Depuis la décolonisation, on a pu comprendre qu’une autre forme de colonisation s’est mise en place. Et cela immédiatement après. Au centre même de ce passage.
Une saison au Congo retrace le court chemin politique de Patrick Lumumba . Plein de désirs pour son peuple, il se heurte avec violence contre le mur des intérêts personnels et des jeux de pouvoir. L’Afrique est comme un homme qui , dans le demi-jour se lève, et se découvre assailli des quatre points de l’horizon! De ses proches amis mais aussi de l’influence indirecte de l’ancien colonisateur. Avec la mort cruelle comme remerciement de vouloir donner la liberté à son peuple. Trahi. Effacé. Dissous. Homme visionnaire et poète, Un jour dans la brousse j’ai rencontré mon âme sauvage: elle avait la forme d’oiseau ! Et mieux que d’une peau de léopard, c’est, élan et empan, d’un oiseau que tu ferais mon signe ! L’oeil, le bec ! Pour entrer aux temps neufs, de l’ibis la rémige mordorée !

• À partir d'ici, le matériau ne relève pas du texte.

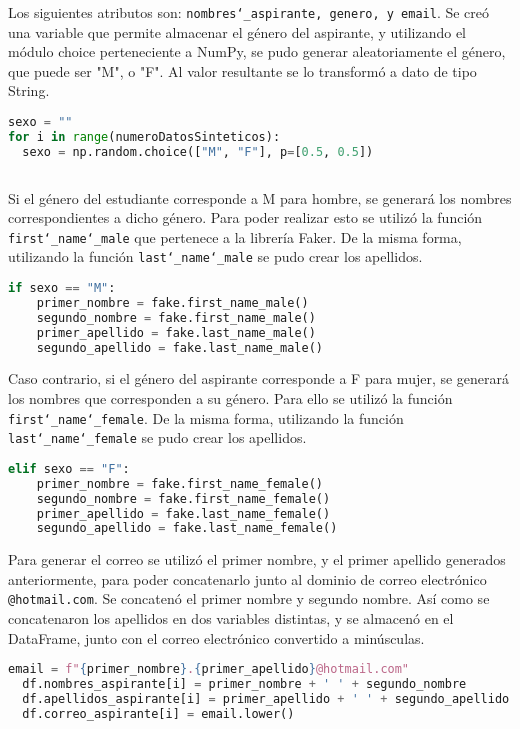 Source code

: \documentclass[10pt, oneside,spanish]{article}   	%
\begin{document}
Los siguientes atributos son: \texttt{nombres\char`_aspirante, genero, y email}. Se creó una variable que permite almacenar el género del aspirante, y utilizando el módulo choice perteneciente a NumPy, se pudo generar aleatoriamente el género, que puede ser "M", o "F". Al valor resultante se lo transformó a dato de tipo String. 
\begin{lstlisting}[language=Python, caption=Python example,numbers=none,xleftmargin=.15in,xrightmargin=.15in]  
sexo = ""
for i in range(numeroDatosSinteticos):
  sexo = np.random.choice(["M", "F"], p=[0.5, 0.5])
 
\end{lstlisting}
Si el género del estudiante corresponde a M para hombre, se generará los nombres correspondientes a dicho género. Para poder realizar esto se utilizó la función \texttt{first\char`_name\char`_male} que pertenece a la librería Faker. De la misma forma, utilizando la función \texttt{last\char`_name\char`_male} se pudo crear los apellidos. 
\begin{lstlisting}[language=Python, caption=Python example,numbers=none,xleftmargin=.15in,xrightmargin=.15in]  
  if sexo == "M":
    primer_nombre = fake.first_name_male()
    segundo_nombre = fake.first_name_male()
    primer_apellido = fake.last_name_male()
    segundo_apellido = fake.last_name_male()
\end{lstlisting}
Caso contrario, si el género del aspirante corresponde a F para mujer, se generará los nombres que corresponden a su género. Para ello se utilizó la función \texttt{first\char`_name\char`_female}. De la misma forma, utilizando la función \texttt{last\char`_name\char`_female} se pudo crear los apellidos. 
\begin{lstlisting}[language=Python, caption=Python example,numbers=none,xleftmargin=.15in,xrightmargin=.15in]  
  elif sexo == "F":
    primer_nombre = fake.first_name_female()
    segundo_nombre = fake.first_name_female()
    primer_apellido = fake.last_name_female()
    segundo_apellido = fake.last_name_female()
\end{lstlisting}
Para generar el correo se utilizó el primer nombre, y el primer apellido generados anteriormente, para poder concatenarlo junto al dominio de correo electrónico \texttt{@hotmail.com}. Se concatenó el primer nombre y segundo nombre. Así como se concatenaron los apellidos en dos variables distintas, y se almacenó en el DataFrame, junto con el correo electrónico convertido a minúsculas. 
\begin{lstlisting}[language=Python, caption=Python example,numbers=none,xleftmargin=.15in,xrightmargin=.15in]  
 email = f"{primer_nombre}.{primer_apellido}@hotmail.com"
  df.nombres_aspirante[i] = primer_nombre + ' ' + segundo_nombre
  df.apellidos_aspirante[i] = primer_apellido + ' ' + segundo_apellido
  df.correo_aspirante[i] = email.lower()
 \end{lstlisting}
\end{document}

Entre Afrique et Caraïbes.
Ce monde des îles,violenté, comme l’explique Maximin, par le feu, la terre et le vent, a su, depuis toujours certainement faire surgir du fond de lui-même des forces de survie. Au creux même de la violence, il y a l’espoir de la fin de la douleur, la force de la résistance, parce que c’est ensemble que les hommes luttent dans ces cas là, parce que la résistance est la seule énergie capable de résister à la mort. Cependant, l’individu doit mener le combat comme l’île cette nuit et mon corps va apprendre à résister, c’est à dire lutter avec sa fragilité pour arme… me rappeler que même seule, il faut savoir se faire foule.
Dans ce beau texte poétique de L’île et une nuit, de Maximin, le narrateur se fait conteur, celui qui nous prend par la main de son personnage et nous fait traverser cette nuit d’enfer. En miroir des Mille et une nuit, au centre même de la violence du cyclone comme dans celle nichée dans la vie des hommes,
… il convoque les mythes de la création, un conte antillais reflétant le conte de L’enfant de la haute mer, de Supervielle
… il convoque la musique des grands jazzmen, comme Miles Davis ou Charlie Parker, lui donnant la parole:je suis née pour vous afin que la mort n’est ni le dernier solo ni le dernier silence.
… il convoque la poésie, la mêlant à son écriture, comme un « butin de guerre », comme dans une chambre d’écho parce que la poésie dit le monde, dessine à travers l’imagination de ses visions, ce monde qui passe par notre corps. Et l’on entend les mots de St John Perse, Eluard, Verlaine, La Fontaine, Rimbaud, jusqu’à Camus, ton premier homme devenu l’étranger, mêlés à ses propres mots.
Magie d’un plagiat bien organisé…plagiat si honoré dans la littérature française du 17e siècle.
Convocation par l’aède des aèdes des temps passés.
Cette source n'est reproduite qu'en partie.